March 18, 2015

A Small Indiscretion



A Small Indiscretion by Jan Ellison

Summary: Fans of Everything I Never Told You and The Girl on the Train will devour this page-turning literary debut about a harrowing coming-of-age and a marriage under siege from O. Henry Prize winner Jan Ellison.
 
“An emotional thriller . . . Connoisseurs of domestic suspense will finish this book in a few breathless sittings.”—Kirkus Reviews
 
At nineteen, Annie Black abandons California for a London winter of drinking to oblivion and looking for love in the wrong places. Twenty years later, she is a happily married mother of three living in San Francisco. Then one morning, a photograph arrives in her mailbox, and an old obsession is awakened.
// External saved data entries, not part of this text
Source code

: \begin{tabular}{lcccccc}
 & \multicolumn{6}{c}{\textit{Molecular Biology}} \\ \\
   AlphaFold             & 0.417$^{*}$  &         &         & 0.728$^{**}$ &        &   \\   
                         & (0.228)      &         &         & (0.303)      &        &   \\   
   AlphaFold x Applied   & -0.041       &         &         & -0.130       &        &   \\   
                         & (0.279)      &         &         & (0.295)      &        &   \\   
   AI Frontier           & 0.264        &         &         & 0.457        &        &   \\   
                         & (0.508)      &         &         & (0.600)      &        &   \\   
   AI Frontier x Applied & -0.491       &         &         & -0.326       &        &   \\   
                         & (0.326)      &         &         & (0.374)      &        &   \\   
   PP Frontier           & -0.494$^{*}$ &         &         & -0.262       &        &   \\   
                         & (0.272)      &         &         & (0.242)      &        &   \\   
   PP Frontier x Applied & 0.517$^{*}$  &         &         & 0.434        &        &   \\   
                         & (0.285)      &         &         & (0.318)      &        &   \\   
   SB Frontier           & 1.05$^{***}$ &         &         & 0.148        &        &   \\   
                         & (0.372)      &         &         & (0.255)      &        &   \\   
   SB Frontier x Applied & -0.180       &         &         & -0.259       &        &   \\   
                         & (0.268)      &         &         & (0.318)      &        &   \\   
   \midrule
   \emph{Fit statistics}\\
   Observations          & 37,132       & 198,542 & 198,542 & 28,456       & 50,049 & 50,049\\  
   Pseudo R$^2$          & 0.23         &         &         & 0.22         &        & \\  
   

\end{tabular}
After a return trip to London, Annie’s marriage falters, her store floods, and her son, Robbie, takes a night-time ride that nearly costs him his life. Now Annie must fight to save her family by untangling the mysteries of that reckless winter in Europe that drew an invisible map of her future.

With the brilliant pacing and emotional precision that won Jan Ellison an O. Henry Prize for her first published story, A Small Indiscretion announces a major new voice in suspense fiction as it unfolds a story of denial, obsession, love, forgiveness—and one woman’s reckoning with her own fateful mistakes.
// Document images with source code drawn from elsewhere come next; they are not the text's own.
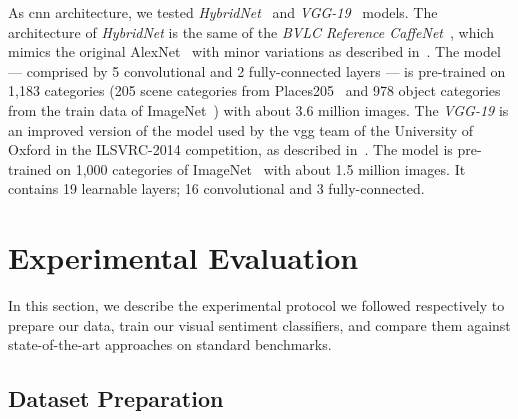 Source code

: As \gls{cnn} architecture, we tested \emph{HybridNet}~\cite{zhou2014learning} and \emph{VGG-19}~\cite{simonyan2014very} models.
The architecture of \emph{HybridNet} is the same of the \emph{BVLC Reference CaffeNet}~\cite{jia2014caffe}, which mimics the original AlexNet~\cite{krizhevsky2012imagenet} with minor variations as described in~\cite{zhou2014learning}.
The model --- comprised by 5 convolutional and 2 fully-connected layers --- is pre-trained on 1,183 categories (205 scene categories from Places205~\cite{zhou2014learning} and 978 object categories from the train data of ImageNet~\cite{russakovsky2015imagenet}) with about 3.6 million images.
The \emph{VGG-19} is an improved version of the model used by the \gls{vgg} team of the University of Oxford in the ILSVRC-2014 competition, as described in~\cite{simonyan2014very}.
The model is pre-trained on 1,000 categories of ImageNet~\cite{russakovsky2015imagenet} with about 1.5 million images.
It contains 19 learnable layers; 16 convolutional and 3 fully-connected.

\section{Experimental Evaluation}
\label{sec:vsa:experiments}

In this section, we describe the experimental protocol we followed respectively to prepare our data, train our visual sentiment classifiers, and compare them against state-of-the-art approaches on standard benchmarks.

\subsection{Dataset Preparation}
Angie's Comments: A Small Indiscretion is told from Annie’s point of view, as a letter to her son (which she decides to never give him). It is interesting to see how Annie’s (foolish) choices 20 years ago impact her current life. Sometimes it was hard to see Annie make the choices she did – and I don’t understand much of her reasoning. And it turns out that Annie’s memory, which readers are relying on, is fallible. I wonder what else Annie didn’t tell us in the story…

It is a slow-paced, and you can figure out most of the events before Annie revels them. However, I love how Jan Ellison writes.

I recommend this book to people who like character studies and slow-paced plots.